[Provided records Boundary: Start]

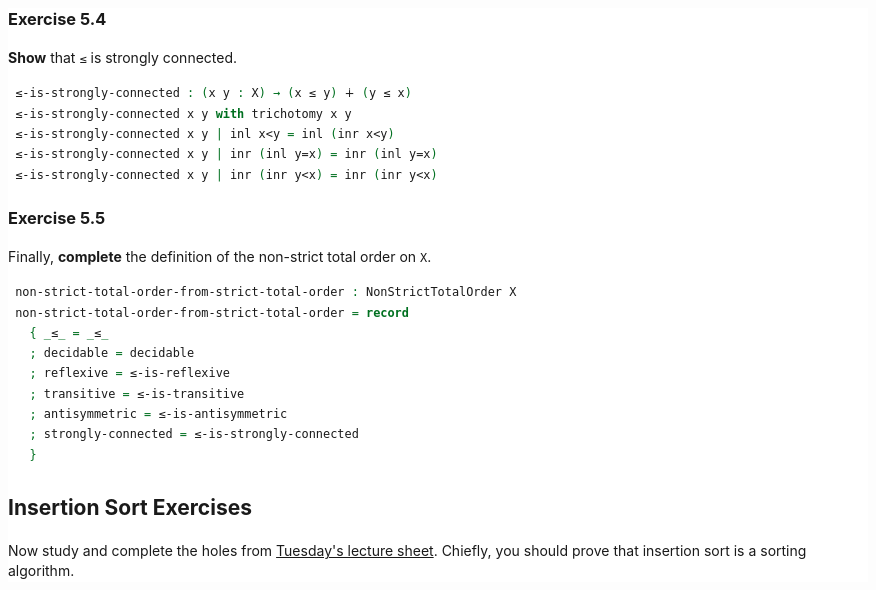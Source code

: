 ### Exercise 5.4

**Show** that `≤` is strongly connected.

```agda
 ≤-is-strongly-connected : (x y : X) → (x ≤ y) ∔ (y ≤ x)
 ≤-is-strongly-connected x y with trichotomy x y
 ≤-is-strongly-connected x y | inl x<y = inl (inr x<y)
 ≤-is-strongly-connected x y | inr (inl y=x) = inr (inl y=x)
 ≤-is-strongly-connected x y | inr (inr y<x) = inr (inr y<x)
```

### Exercise 5.5

Finally, **complete** the definition of the non-strict total order on `X`.

```agda
 non-strict-total-order-from-strict-total-order : NonStrictTotalOrder X
 non-strict-total-order-from-strict-total-order = record
   { _≤_ = _≤_
   ; decidable = decidable
   ; reflexive = ≤-is-reflexive
   ; transitive = ≤-is-transitive
   ; antisymmetric = ≤-is-antisymmetric
   ; strongly-connected = ≤-is-strongly-connected
   }
```

## Insertion Sort Exercises

Now study and complete the holes from [Tuesday's lecture sheet](/files/LectureNotes/files/insertion-sort-lecture.lagda.md).
Chiefly, you should prove that insertion sort is a sorting algorithm.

[Provided records Boundary: End]

## Aim of the task
Output every record above exactly as written, but skip the pictures.

## Task output
Source code

: ### Exercise 5.4

**Show** that `≤` is strongly connected.

```agda
 ≤-is-strongly-connected : (x y : X) → (x ≤ y) ∔ (y ≤ x)
 ≤-is-strongly-connected x y with trichotomy x y
 ≤-is-strongly-connected x y | inl x<y = inl (inr x<y)
 ≤-is-strongly-connected x y | inr (inl y=x) = inr (inl y=x)
 ≤-is-strongly-connected x y | inr (inr y<x) = inr (inr y<x)
```

### Exercise 5.5

Finally, **complete** the definition of the non-strict total order on `X`.

```agda
 non-strict-total-order-from-strict-total-order : NonStrictTotalOrder X
 non-strict-total-order-from-strict-total-order = record
   { _≤_ = _≤_
   ; decidable = decidable
   ; reflexive = ≤-is-reflexive
   ; transitive = ≤-is-transitive
   ; antisymmetric = ≤-is-antisymmetric
   ; strongly-connected = ≤-is-strongly-connected
   }
```

## Insertion Sort Exercises

Now study and complete the holes from [Tuesday's lecture sheet](/files/LectureNotes/files/insertion-sort-lecture.lagda.md).
Chiefly, you should prove that insertion sort is a sorting algorithm.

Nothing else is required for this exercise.